Un soir, un ami amène Gérard Mannoni, en voyage à New York, dans un club de jazz où chante une de ses amies. Voix magnifique et interprétation remarquable suscitent une légitime admiration. « Tu sais, chéri », lui glisse-t-elle à l’oreille, « Ce n’est rien du tout, il faut seulement raconter une histoire ». Ce principe, le critique musical et chorégraphique dit ensuite l’avoir appliqué tout au long de sa carrière, à ses articles dans la presse écrite – Le Quotidien de Paris, Classica, Opéra International, etc. –, à ses interventions radiophoniques, à ses conférences et à ses livres dont Une vie à l’opéra, son dernier ouvrage, recueil de souvenirs et galerie de portraits dont chacun s’efforce justement de narrer plutôt que de dépeindre.
C’est qu’en plus de soixante ans de fréquentation des salles de concert et d’opéra, il en a vu du beau monde, Gérard Mannoni. De 1957, l’année d’un premier Bayreuth où officiait encore Wieland Wagner, entouré d’une armada d’artistes entrés depuis dans la légende – André Cluytens, Birgit Nilsson, Wolfgang Sawallisch, Elisabeth Grümmer, Astrid Varnay, Ramón Vinay… – à nos jours, défile l’essentiel du gotha lyrique (et chorégraphique) : Germaine Lubin, « la Maestra » ; Galina Vichnevskaia qui avec son époux, Vladislav Rostropovich, collectionnait dans un très bel appartement avenue Paul-Doumer à Paris des objets tsaristes ; Renata Tebaldi dont les premiers « Mario ! Mario » chantés dans Tosca à Paris en 1960 étaient « d’une beauté au-delà des possibilités d’une voix humaine » ; Maria Callas applaudie en 1958 lors de ce fameux récital au Palais Garnier, rare témoignage filmé de l’art incomparable de la Divine ; Régine Crespin, fumeuse de petits cigares malodorants ; Luciano Pavarotti dont le tabouret s’effondra sous le poids un soir lors d’une représentation de Tosca à Paris ; Jonas Kaufmann à l’aube de sa gloire, et tant d’autres encore.

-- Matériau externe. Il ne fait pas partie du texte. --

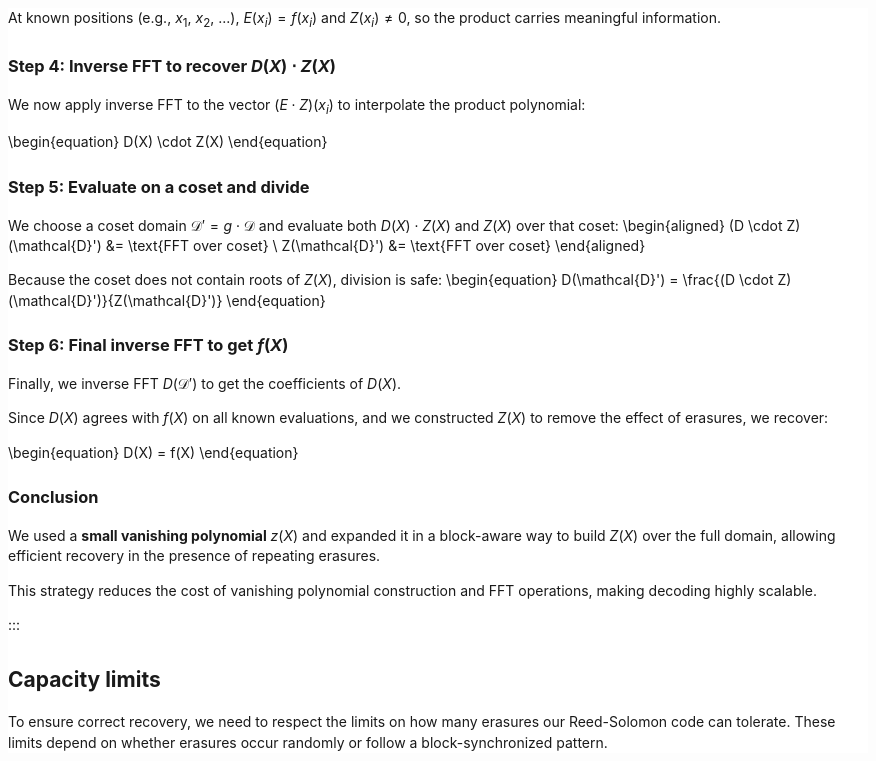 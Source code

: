 At known positions (e.g., $x_1$, $x_2$, ...), $E(x_i) = f(x_i)$ and $Z(x_i) \neq 0$, so the product carries meaningful information.

### Step 4: Inverse FFT to recover $D(X) \cdot Z(X)$

We now apply inverse FFT to the vector $(E \cdot Z)(x_i)$ to interpolate the product polynomial:

\begin{equation}
D(X) \cdot Z(X)
\end{equation}

### Step 5: Evaluate on a coset and divide

We choose a coset domain $\mathcal{D}' = g \cdot \mathcal{D}$ and evaluate both $D(X) \cdot Z(X)$ and $Z(X)$ over that coset:
\begin{aligned}
(D \cdot Z)(\mathcal{D}') &= \text{FFT over coset} \\
Z(\mathcal{D}') &= \text{FFT over coset}
\end{aligned}

Because the coset does not contain roots of $Z(X)$, division is safe:
\begin{equation}
D(\mathcal{D}') = \frac{(D \cdot Z)(\mathcal{D}')}{Z(\mathcal{D}')}
\end{equation}

### Step 6: Final inverse FFT to get $f(X)$

Finally, we inverse FFT $D(\mathcal{D}')$ to get the coefficients of $D(X)$.

Since $D(X)$ agrees with $f(X)$ on all known evaluations, and we constructed $Z(X)$ to remove the effect of erasures, we recover:

\begin{equation}
D(X) = f(X)
\end{equation}


### Conclusion

We used a **small vanishing polynomial** $z(X)$ and expanded it in a block-aware way to build $Z(X)$ over the full domain, allowing efficient recovery in the presence of repeating erasures.

This strategy reduces the cost of vanishing polynomial construction and FFT operations, making decoding highly scalable.

:::






## Capacity limits

To ensure correct recovery, we need to respect the limits on how many erasures our Reed-Solomon code can tolerate. These limits depend on whether erasures occur randomly or follow a block-synchronized pattern.
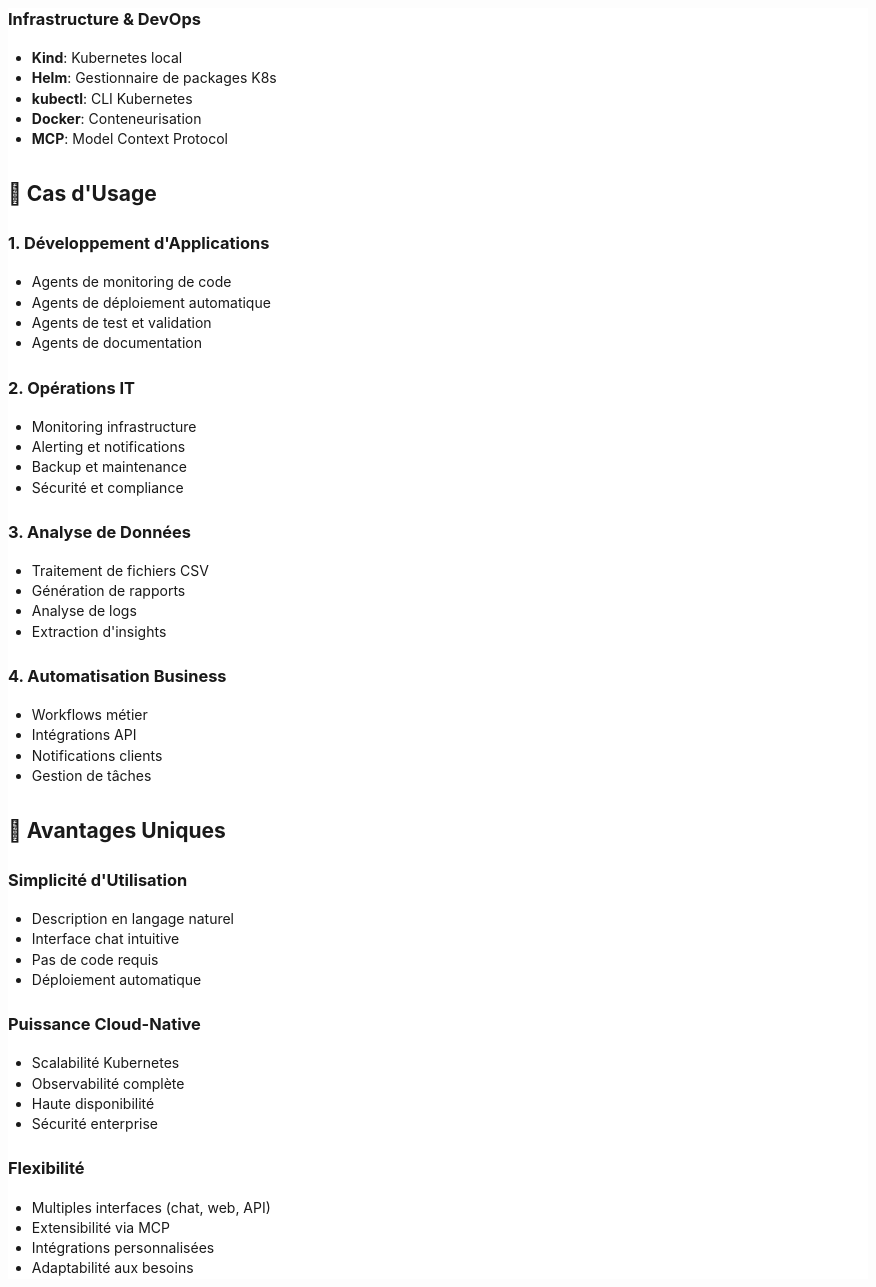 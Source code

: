### Infrastructure & DevOps
- **Kind**: Kubernetes local
- **Helm**: Gestionnaire de packages K8s
- **kubectl**: CLI Kubernetes
- **Docker**: Conteneurisation
- **MCP**: Model Context Protocol

## 🎯 Cas d'Usage

### 1. **Développement d'Applications**
- Agents de monitoring de code
- Agents de déploiement automatique
- Agents de test et validation
- Agents de documentation

### 2. **Opérations IT**
- Monitoring infrastructure
- Alerting et notifications
- Backup et maintenance
- Sécurité et compliance

### 3. **Analyse de Données**
- Traitement de fichiers CSV
- Génération de rapports
- Analyse de logs
- Extraction d'insights

### 4. **Automatisation Business**
- Workflows métier
- Intégrations API
- Notifications clients
- Gestion de tâches

## 🚀 Avantages Uniques

### **Simplicité d'Utilisation**
- Description en langage naturel
- Interface chat intuitive
- Pas de code requis
- Déploiement automatique

### **Puissance Cloud-Native**
- Scalabilité Kubernetes
- Observabilité complète
- Haute disponibilité
- Sécurité enterprise

### **Flexibilité**
- Multiples interfaces (chat, web, API)
- Extensibilité via MCP
- Intégrations personnalisées
- Adaptabilité aux besoins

Moultes anecdotes sans souci de chronologie composent l’essentiel d’un récit où il est finalement plus question de coulisse que de spectacle. L’art lyrique est aussi – sinon d’abord – art de vivre. De ces figures magnifiques, la mieux croquée n’est pas une diva mais Suzy Lefort, chargée de relations publiques et belle-sœur de Bernard Lefort, femme-panthère excentrique, « resplendissante égérie d’un univers englouti » dont on sent que Gérard Mannoni a l’inévitable nostalgie.
Ah ces dîners d’après-première à l’Espace Cardin où l’« on côtoyait Saint Laurent, Paloma Picasso et quelques autres célébrités », où « journalistes, attachés de presse, artistes constituaient une joyeuse et amicale société ». Nostalgie encore lorsqu’à Aix-en-Provence, des « gradins sans âme » se sont substitués au premier théâtre en bois de l’archevêché et que l’on a détruit Le Roy René, un « vieux palace un peu décadent » où l’auteur avait ses habitudes. Nostalgie pour le lecteur aussi de percevoir la lumière morte d’un monde d’hier dont finalement, en refermant le livre, il ne reste que d’infimes poussières d’étoiles. Abrité derrière ses souvenirs, Gérard Mannoni raconte et oublie de se raconter, tribut du critique musical habitué à s’effacer derrière un art dont il est, lui aussi à sa manière, l’humble serviteur.